| What the exercise asks |
The answer must be an exact printing of every record below, with the pictures omitted.

Pictures paired with source code

[Start of Attachment]

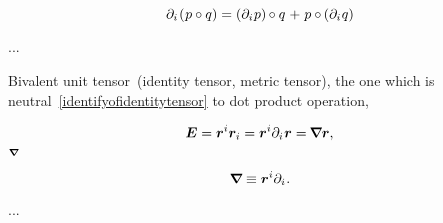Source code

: \begin{otherlanguage}{russian}

\nopagebreak\vspace{-0.4em}\begin{equation}\label{productrulefordifferentiation}
\partial_i \hspace{-0.2ex} \left( \hspace{.1ex} p \circ q \right)
= \left( \partial_i \hspace{.1ex} p \right) \hspace{-0.12ex} \circ q \hspace{.16ex} +
\hspace{.16ex} p \circ \hspace{-0.12ex} \left( \partial_i \hspace{.1ex} q \right)
\end{equation}

...

Bivalent unit tensor~(identity tensor,  metric tensor), the one which is neutral~\eqref{identifyofidentitytensor} to dot product operation,

\nopagebreak\vspace{-0.1em}\begin{equation}
\bm{E} = \bm{r}^i \bm{r}_i = \tikzmark{beginOriginOfNabla} \bm{r}^i \partial_i \tikzmark{endOriginOfNabla} \hspace{.1ex} \bm{r} = \hspace{-0.16ex} \boldnabla \bm{r} ,
\end{equation}
%
{${\scriptstyle \bm{\nabla}\hspace{-0.2ex}}$}

\vspace{-0.4em} \noindent {} 

\nopagebreak\vspace{-0.1em}\begin{equation}
\bm{\nabla}\hspace{-0.2ex} \equiv \bm{r}^i \partial_i \hspace{.1ex} .
\end{equation}

...

  


\end{otherlanguage}

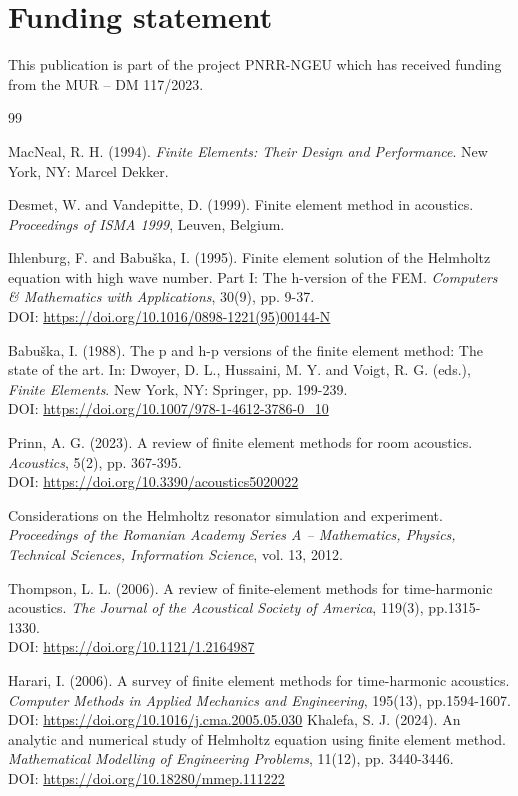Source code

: \documentclass{jors}
\begin{document}
\section*{Funding statement}
This publication is part of the project PNRR-NGEU which has received funding from the MUR – DM 117/2023.
\
\begin{thebibliography}{99}

MacNeal, R. H. (1994).
\textit{Finite Elements: Their Design and Performance}.
New York, NY: Marcel Dekker.

Desmet, W. and Vandepitte, D. (1999).
Finite element method in acoustics.
\textit{Proceedings of ISMA 1999}, Leuven, Belgium.

Ihlenburg, F. and Babu{\v{s}}ka, I. (1995).
Finite element solution of the Helmholtz equation with high wave number.
Part I: The h-version of the FEM.
\textit{Computers \& Mathematics with Applications}, 30(9), pp. 9-37.\\
DOI: \url{https://doi.org/10.1016/0898-1221(95)00144-N}

Babu{\v{s}}ka, I. (1988).
The p and h-p versions of the finite element method: The state of the art.
In: Dwoyer, D. L., Hussaini, M. Y. and Voigt, R. G. (eds.),
\textit{Finite Elements}.
New York, NY: Springer, pp. 199-239.\\
DOI: \url{https://doi.org/10.1007/978-1-4612-3786-0_10}

Prinn, A. G. (2023).
A review of finite element methods for room acoustics.
\textit{Acoustics}, 5(2), pp. 367-395.\\
DOI: \url{https://doi.org/10.3390/acoustics5020022}

Considerations on the Helmholtz resonator simulation and experiment.  
\textit{Proceedings of the Romanian Academy Series A – Mathematics, Physics, Technical Sciences, Information Science},  
vol. 13, 2012.

Thompson, L. L. (2006).  
A review of finite-element methods for time-harmonic acoustics.  
\textit{The Journal of the Acoustical Society of America}, 119(3), pp.1315-1330.\\
DOI: \url{https://doi.org/10.1121/1.2164987}



Harari, I. (2006).  
A survey of finite element methods for time-harmonic acoustics.  
\textit{Computer Methods in Applied Mechanics and Engineering}, 195(13), pp.1594-1607.\\
DOI: \url{https://doi.org/10.1016/j.cma.2005.05.030}
Khalefa, S. J. (2024).  
An analytic and numerical study of Helmholtz equation using finite element method.  
\textit{Mathematical Modelling of Engineering Problems}, 11(12), pp. 3440-3446.\\
DOI: \url{https://doi.org/10.18280/mmep.111222}


\end{thebibliography}
\end{document}
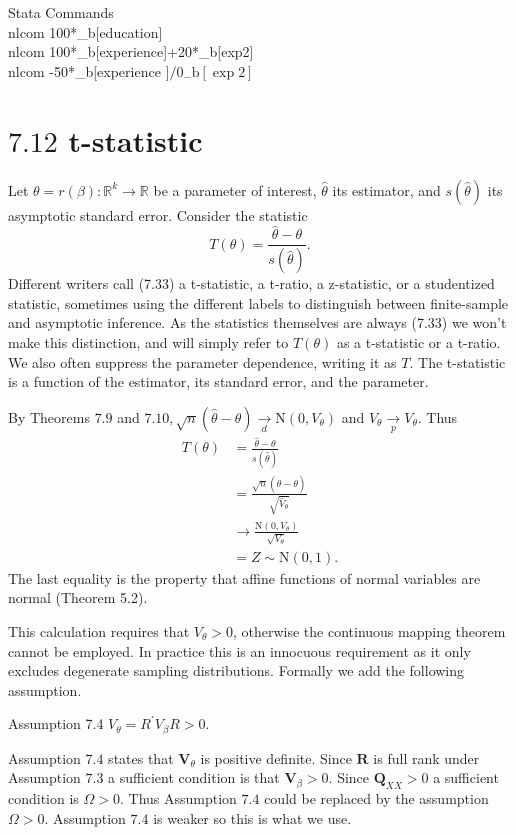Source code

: \documentclass[10pt]{article}
\begin{document}
Stata Commands\\
nlcom 100*\_b[education]\\
nlcom 100*\_b[experience]+20*\_b[exp2]\\
nlcom -50*\_b[experience $] / 0_{-} \mathrm{b}[\exp 2]$

\section{$7.12$ t-statistic}
Let $\theta=r(\beta): \mathbb{R}^{k} \rightarrow \mathbb{R}$ be a parameter of interest, $\widehat{\theta}$ its estimator, and $s(\widehat{\theta})$ its asymptotic standard error. Consider the statistic
$$
T(\theta)=\frac{\widehat{\theta}-\theta}{s(\widehat{\theta})} .
$$
Different writers call (7.33) a t-statistic, a t-ratio, a z-statistic, or a studentized statistic, sometimes using the different labels to distinguish between finite-sample and asymptotic inference. As the statistics themselves are always (7.33) we won't make this distinction, and will simply refer to $T(\theta)$ as a t-statistic or a t-ratio. We also often suppress the parameter dependence, writing it as $T$. The t-statistic is a function of the estimator, its standard error, and the parameter.

By Theorems $7.9$ and $7.10, \sqrt{n}(\widehat{\theta}-\theta) \underset{d}{\longrightarrow} \mathrm{N}\left(0, V_{\theta}\right)$ and $\widehat{V}_{\theta} \underset{p}{\longrightarrow} V_{\theta}$. Thus
$$
\begin{aligned}
T(\theta) &=\frac{\widehat{\theta}-\theta}{s(\widehat{\theta})} \\
&=\frac{\sqrt{n}(\widehat{\theta}-\theta)}{\sqrt{\widehat{V}_{\theta}}} \\
& \rightarrow \frac{\mathrm{N}\left(0, V_{\theta}\right)}{\sqrt{V_{\theta}}} \\
&=Z \sim \mathrm{N}(0,1) .
\end{aligned}
$$
The last equality is the property that affine functions of normal variables are normal (Theorem 5.2).

This calculation requires that $V_{\theta}>0$, otherwise the continuous mapping theorem cannot be employed. In practice this is an innocuous requirement as it only excludes degenerate sampling distributions. Formally we add the following assumption.

Assumption 7.4 $V_{\theta}=R^{\prime} V_{\beta} R>0$.

Assumption $7.4$ states that $\boldsymbol{V}_{\theta}$ is positive definite. Since $\boldsymbol{R}$ is full rank under Assumption $7.3$ a sufficient condition is that $\boldsymbol{V}_{\beta}>0$. Since $\boldsymbol{Q}_{X X}>0$ a sufficient condition is $\Omega>0$. Thus Assumption $7.4$ could be replaced by the assumption $\Omega>0$. Assumption $7.4$ is weaker so this is what we use.
\end{document}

[End of Attachment]

| Result of this task |
Source code

: \begin{otherlanguage}{russian}

\nopagebreak\vspace{-0.4em}\begin{equation}\label{productrulefordifferentiation}
\partial_i \hspace{-0.2ex} \left( \hspace{.1ex} p \circ q \right)
= \left( \partial_i \hspace{.1ex} p \right) \hspace{-0.12ex} \circ q \hspace{.16ex} +
\hspace{.16ex} p \circ \hspace{-0.12ex} \left( \partial_i \hspace{.1ex} q \right)
\end{equation}

...

Bivalent unit tensor~(identity tensor,  metric tensor), the one which is neutral~\eqref{identifyofidentitytensor} to dot product operation,

\nopagebreak\vspace{-0.1em}\begin{equation}
\bm{E} = \bm{r}^i \bm{r}_i = \tikzmark{beginOriginOfNabla} \bm{r}^i \partial_i \tikzmark{endOriginOfNabla} \hspace{.1ex} \bm{r} = \hspace{-0.16ex} \boldnabla \bm{r} ,
\end{equation}
%
{${\scriptstyle \bm{\nabla}\hspace{-0.2ex}}$}

\vspace{-0.4em} \noindent {} 

\nopagebreak\vspace{-0.1em}\begin{equation}
\bm{\nabla}\hspace{-0.2ex} \equiv \bm{r}^i \partial_i \hspace{.1ex} .
\end{equation}

...

  


\end{otherlanguage}

Source code

: \documentclass{jors}
\begin{document}
\section*{Funding statement}
This publication is part of the project PNRR-NGEU which has received funding from the MUR – DM 117/2023.
\
\begin{thebibliography}{99}

MacNeal, R. H. (1994).
\textit{Finite Elements: Their Design and Performance}.
New York, NY: Marcel Dekker.

Desmet, W. and Vandepitte, D. (1999).
Finite element method in acoustics.
\textit{Proceedings of ISMA 1999}, Leuven, Belgium.

Ihlenburg, F. and Babu{\v{s}}ka, I. (1995).
Finite element solution of the Helmholtz equation with high wave number.
Part I: The h-version of the FEM.
\textit{Computers \& Mathematics with Applications}, 30(9), pp. 9-37.\\
DOI: \url{https://doi.org/10.1016/0898-1221(95)00144-N}

Babu{\v{s}}ka, I. (1988).
The p and h-p versions of the finite element method: The state of the art.
In: Dwoyer, D. L., Hussaini, M. Y. and Voigt, R. G. (eds.),
\textit{Finite Elements}.
New York, NY: Springer, pp. 199-239.\\
DOI: \url{https://doi.org/10.1007/978-1-4612-3786-0_10}

Prinn, A. G. (2023).
A review of finite element methods for room acoustics.
\textit{Acoustics}, 5(2), pp. 367-395.\\
DOI: \url{https://doi.org/10.3390/acoustics5020022}

Considerations on the Helmholtz resonator simulation and experiment.  
\textit{Proceedings of the Romanian Academy Series A – Mathematics, Physics, Technical Sciences, Information Science},  
vol. 13, 2012.

Thompson, L. L. (2006).  
A review of finite-element methods for time-harmonic acoustics.  
\textit{The Journal of the Acoustical Society of America}, 119(3), pp.1315-1330.\\
DOI: \url{https://doi.org/10.1121/1.2164987}



Harari, I. (2006).  
A survey of finite element methods for time-harmonic acoustics.  
\textit{Computer Methods in Applied Mechanics and Engineering}, 195(13), pp.1594-1607.\\
DOI: \url{https://doi.org/10.1016/j.cma.2005.05.030}
Khalefa, S. J. (2024).  
An analytic and numerical study of Helmholtz equation using finite element method.  
\textit{Mathematical Modelling of Engineering Problems}, 11(12), pp. 3440-3446.\\
DOI: \url{https://doi.org/10.18280/mmep.111222}


\end{thebibliography}
\end{document}
Source code

: \documentclass[10pt]{article}
\begin{document}
Stata Commands\\
nlcom 100*\_b[education]\\
nlcom 100*\_b[experience]+20*\_b[exp2]\\
nlcom -50*\_b[experience $] / 0_{-} \mathrm{b}[\exp 2]$

\section{$7.12$ t-statistic}
Let $\theta=r(\beta): \mathbb{R}^{k} \rightarrow \mathbb{R}$ be a parameter of interest, $\widehat{\theta}$ its estimator, and $s(\widehat{\theta})$ its asymptotic standard error. Consider the statistic
$$
T(\theta)=\frac{\widehat{\theta}-\theta}{s(\widehat{\theta})} .
$$
Different writers call (7.33) a t-statistic, a t-ratio, a z-statistic, or a studentized statistic, sometimes using the different labels to distinguish between finite-sample and asymptotic inference. As the statistics themselves are always (7.33) we won't make this distinction, and will simply refer to $T(\theta)$ as a t-statistic or a t-ratio. We also often suppress the parameter dependence, writing it as $T$. The t-statistic is a function of the estimator, its standard error, and the parameter.

By Theorems $7.9$ and $7.10, \sqrt{n}(\widehat{\theta}-\theta) \underset{d}{\longrightarrow} \mathrm{N}\left(0, V_{\theta}\right)$ and $\widehat{V}_{\theta} \underset{p}{\longrightarrow} V_{\theta}$. Thus
$$
\begin{aligned}
T(\theta) &=\frac{\widehat{\theta}-\theta}{s(\widehat{\theta})} \\
&=\frac{\sqrt{n}(\widehat{\theta}-\theta)}{\sqrt{\widehat{V}_{\theta}}} \\
& \rightarrow \frac{\mathrm{N}\left(0, V_{\theta}\right)}{\sqrt{V_{\theta}}} \\
&=Z \sim \mathrm{N}(0,1) .
\end{aligned}
$$
The last equality is the property that affine functions of normal variables are normal (Theorem 5.2).

This calculation requires that $V_{\theta}>0$, otherwise the continuous mapping theorem cannot be employed. In practice this is an innocuous requirement as it only excludes degenerate sampling distributions. Formally we add the following assumption.

Assumption 7.4 $V_{\theta}=R^{\prime} V_{\beta} R>0$.

Assumption $7.4$ states that $\boldsymbol{V}_{\theta}$ is positive definite. Since $\boldsymbol{R}$ is full rank under Assumption $7.3$ a sufficient condition is that $\boldsymbol{V}_{\beta}>0$. Since $\boldsymbol{Q}_{X X}>0$ a sufficient condition is $\Omega>0$. Thus Assumption $7.4$ could be replaced by the assumption $\Omega>0$. Assumption $7.4$ is weaker so this is what we use.
\end{document}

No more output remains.